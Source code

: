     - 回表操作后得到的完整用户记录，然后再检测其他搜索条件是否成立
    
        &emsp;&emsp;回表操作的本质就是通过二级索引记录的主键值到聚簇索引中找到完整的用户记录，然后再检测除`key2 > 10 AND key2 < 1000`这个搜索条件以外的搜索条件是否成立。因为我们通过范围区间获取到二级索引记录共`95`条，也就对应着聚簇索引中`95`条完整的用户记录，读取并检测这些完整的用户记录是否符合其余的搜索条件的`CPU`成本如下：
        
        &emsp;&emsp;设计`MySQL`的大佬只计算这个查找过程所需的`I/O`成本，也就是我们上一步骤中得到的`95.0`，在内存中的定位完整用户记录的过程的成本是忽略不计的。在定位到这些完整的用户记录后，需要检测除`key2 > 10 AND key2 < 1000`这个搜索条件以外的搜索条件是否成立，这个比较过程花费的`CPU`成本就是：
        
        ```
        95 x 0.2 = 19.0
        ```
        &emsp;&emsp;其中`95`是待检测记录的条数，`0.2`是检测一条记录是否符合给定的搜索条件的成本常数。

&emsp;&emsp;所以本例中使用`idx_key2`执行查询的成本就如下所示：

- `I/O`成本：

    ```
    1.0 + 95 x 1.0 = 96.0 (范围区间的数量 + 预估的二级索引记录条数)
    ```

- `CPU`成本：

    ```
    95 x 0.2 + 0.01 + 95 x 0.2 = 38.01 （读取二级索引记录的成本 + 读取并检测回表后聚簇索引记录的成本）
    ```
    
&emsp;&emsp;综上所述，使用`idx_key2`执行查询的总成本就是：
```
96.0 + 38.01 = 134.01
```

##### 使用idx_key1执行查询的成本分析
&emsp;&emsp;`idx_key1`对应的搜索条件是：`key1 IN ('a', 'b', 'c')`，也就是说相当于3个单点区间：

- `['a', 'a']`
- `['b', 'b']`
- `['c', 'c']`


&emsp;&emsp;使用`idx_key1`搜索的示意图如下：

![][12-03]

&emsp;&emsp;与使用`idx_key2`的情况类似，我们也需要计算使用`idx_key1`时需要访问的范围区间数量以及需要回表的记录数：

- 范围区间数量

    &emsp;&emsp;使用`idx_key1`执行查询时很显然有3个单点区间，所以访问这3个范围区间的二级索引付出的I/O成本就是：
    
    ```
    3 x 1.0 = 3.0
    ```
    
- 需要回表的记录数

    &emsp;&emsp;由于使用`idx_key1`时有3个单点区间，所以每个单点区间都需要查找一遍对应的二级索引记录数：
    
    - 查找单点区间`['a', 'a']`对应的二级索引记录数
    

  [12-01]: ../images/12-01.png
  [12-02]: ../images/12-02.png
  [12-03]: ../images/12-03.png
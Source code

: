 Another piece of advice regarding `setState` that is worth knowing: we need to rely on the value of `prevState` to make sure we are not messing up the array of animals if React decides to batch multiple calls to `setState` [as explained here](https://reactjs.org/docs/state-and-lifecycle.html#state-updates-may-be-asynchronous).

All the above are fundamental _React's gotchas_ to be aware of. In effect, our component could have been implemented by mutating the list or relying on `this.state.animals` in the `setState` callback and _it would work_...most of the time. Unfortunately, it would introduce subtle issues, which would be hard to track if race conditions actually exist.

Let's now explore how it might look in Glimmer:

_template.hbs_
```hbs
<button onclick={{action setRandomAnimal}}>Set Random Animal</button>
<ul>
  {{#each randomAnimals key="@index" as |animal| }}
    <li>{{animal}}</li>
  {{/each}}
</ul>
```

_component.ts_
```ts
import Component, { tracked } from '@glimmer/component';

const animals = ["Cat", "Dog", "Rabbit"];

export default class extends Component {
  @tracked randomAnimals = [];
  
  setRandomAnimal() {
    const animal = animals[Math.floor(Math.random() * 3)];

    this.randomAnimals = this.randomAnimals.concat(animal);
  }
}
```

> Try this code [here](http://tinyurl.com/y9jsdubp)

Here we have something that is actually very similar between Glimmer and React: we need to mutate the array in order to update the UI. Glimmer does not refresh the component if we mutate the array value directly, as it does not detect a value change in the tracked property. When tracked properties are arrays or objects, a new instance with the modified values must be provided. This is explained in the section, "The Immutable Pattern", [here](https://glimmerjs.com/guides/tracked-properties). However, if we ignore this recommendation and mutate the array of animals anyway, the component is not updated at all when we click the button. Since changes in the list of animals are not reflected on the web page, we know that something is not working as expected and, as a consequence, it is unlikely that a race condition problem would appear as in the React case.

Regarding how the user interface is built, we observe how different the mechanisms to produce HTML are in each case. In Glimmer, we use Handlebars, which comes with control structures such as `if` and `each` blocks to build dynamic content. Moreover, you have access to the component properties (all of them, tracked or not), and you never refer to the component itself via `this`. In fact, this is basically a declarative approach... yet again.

=====

WORK REQUEST » What is needed is a verbatim copy of the data, complete from first line to last.

YOUR SOLUTION »
Source code

:     - 回表操作后得到的完整用户记录，然后再检测其他搜索条件是否成立
    
        &emsp;&emsp;回表操作的本质就是通过二级索引记录的主键值到聚簇索引中找到完整的用户记录，然后再检测除`key2 > 10 AND key2 < 1000`这个搜索条件以外的搜索条件是否成立。因为我们通过范围区间获取到二级索引记录共`95`条，也就对应着聚簇索引中`95`条完整的用户记录，读取并检测这些完整的用户记录是否符合其余的搜索条件的`CPU`成本如下：
        
        &emsp;&emsp;设计`MySQL`的大佬只计算这个查找过程所需的`I/O`成本，也就是我们上一步骤中得到的`95.0`，在内存中的定位完整用户记录的过程的成本是忽略不计的。在定位到这些完整的用户记录后，需要检测除`key2 > 10 AND key2 < 1000`这个搜索条件以外的搜索条件是否成立，这个比较过程花费的`CPU`成本就是：
        
        ```
        95 x 0.2 = 19.0
        ```
        &emsp;&emsp;其中`95`是待检测记录的条数，`0.2`是检测一条记录是否符合给定的搜索条件的成本常数。

&emsp;&emsp;所以本例中使用`idx_key2`执行查询的成本就如下所示：

- `I/O`成本：

    ```
    1.0 + 95 x 1.0 = 96.0 (范围区间的数量 + 预估的二级索引记录条数)
    ```

- `CPU`成本：

    ```
    95 x 0.2 + 0.01 + 95 x 0.2 = 38.01 （读取二级索引记录的成本 + 读取并检测回表后聚簇索引记录的成本）
    ```
    
&emsp;&emsp;综上所述，使用`idx_key2`执行查询的总成本就是：
```
96.0 + 38.01 = 134.01
```

##### 使用idx_key1执行查询的成本分析
&emsp;&emsp;`idx_key1`对应的搜索条件是：`key1 IN ('a', 'b', 'c')`，也就是说相当于3个单点区间：

- `['a', 'a']`
- `['b', 'b']`
- `['c', 'c']`


&emsp;&emsp;使用`idx_key1`搜索的示意图如下：

![][12-03]

&emsp;&emsp;与使用`idx_key2`的情况类似，我们也需要计算使用`idx_key1`时需要访问的范围区间数量以及需要回表的记录数：

- 范围区间数量

    &emsp;&emsp;使用`idx_key1`执行查询时很显然有3个单点区间，所以访问这3个范围区间的二级索引付出的I/O成本就是：
    
    ```
    3 x 1.0 = 3.0
    ```
    
- 需要回表的记录数

    &emsp;&emsp;由于使用`idx_key1`时有3个单点区间，所以每个单点区间都需要查找一遍对应的二级索引记录数：
    
    - 查找单点区间`['a', 'a']`对应的二级索引记录数
    

  [12-01]: ../images/12-01.png
  [12-02]: ../images/12-02.png
  [12-03]: ../images/12-03.png
Source code

: Another piece of advice regarding `setState` that is worth knowing: we need to rely on the value of `prevState` to make sure we are not messing up the array of animals if React decides to batch multiple calls to `setState` [as explained here](https://reactjs.org/docs/state-and-lifecycle.html#state-updates-may-be-asynchronous).

All the above are fundamental _React's gotchas_ to be aware of. In effect, our component could have been implemented by mutating the list or relying on `this.state.animals` in the `setState` callback and _it would work_...most of the time. Unfortunately, it would introduce subtle issues, which would be hard to track if race conditions actually exist.

Let's now explore how it might look in Glimmer:

_template.hbs_
```hbs
<button onclick={{action setRandomAnimal}}>Set Random Animal</button>
<ul>
  {{#each randomAnimals key="@index" as |animal| }}
    <li>{{animal}}</li>
  {{/each}}
</ul>
```

_component.ts_
```ts
import Component, { tracked } from '@glimmer/component';

const animals = ["Cat", "Dog", "Rabbit"];

export default class extends Component {
  @tracked randomAnimals = [];
  
  setRandomAnimal() {
    const animal = animals[Math.floor(Math.random() * 3)];

    this.randomAnimals = this.randomAnimals.concat(animal);
  }
}
```

> Try this code [here](http://tinyurl.com/y9jsdubp)

Here we have something that is actually very similar between Glimmer and React: we need to mutate the array in order to update the UI. Glimmer does not refresh the component if we mutate the array value directly, as it does not detect a value change in the tracked property. When tracked properties are arrays or objects, a new instance with the modified values must be provided. This is explained in the section, "The Immutable Pattern", [here](https://glimmerjs.com/guides/tracked-properties). However, if we ignore this recommendation and mutate the array of animals anyway, the component is not updated at all when we click the button. Since changes in the list of animals are not reflected on the web page, we know that something is not working as expected and, as a consequence, it is unlikely that a race condition problem would appear as in the React case.

Regarding how the user interface is built, we observe how different the mechanisms to produce HTML are in each case. In Glimmer, we use Handlebars, which comes with control structures such as `if` and `each` blocks to build dynamic content. Moreover, you have access to the component properties (all of them, tracked or not), and you never refer to the component itself via `this`. In fact, this is basically a declarative approach... yet again.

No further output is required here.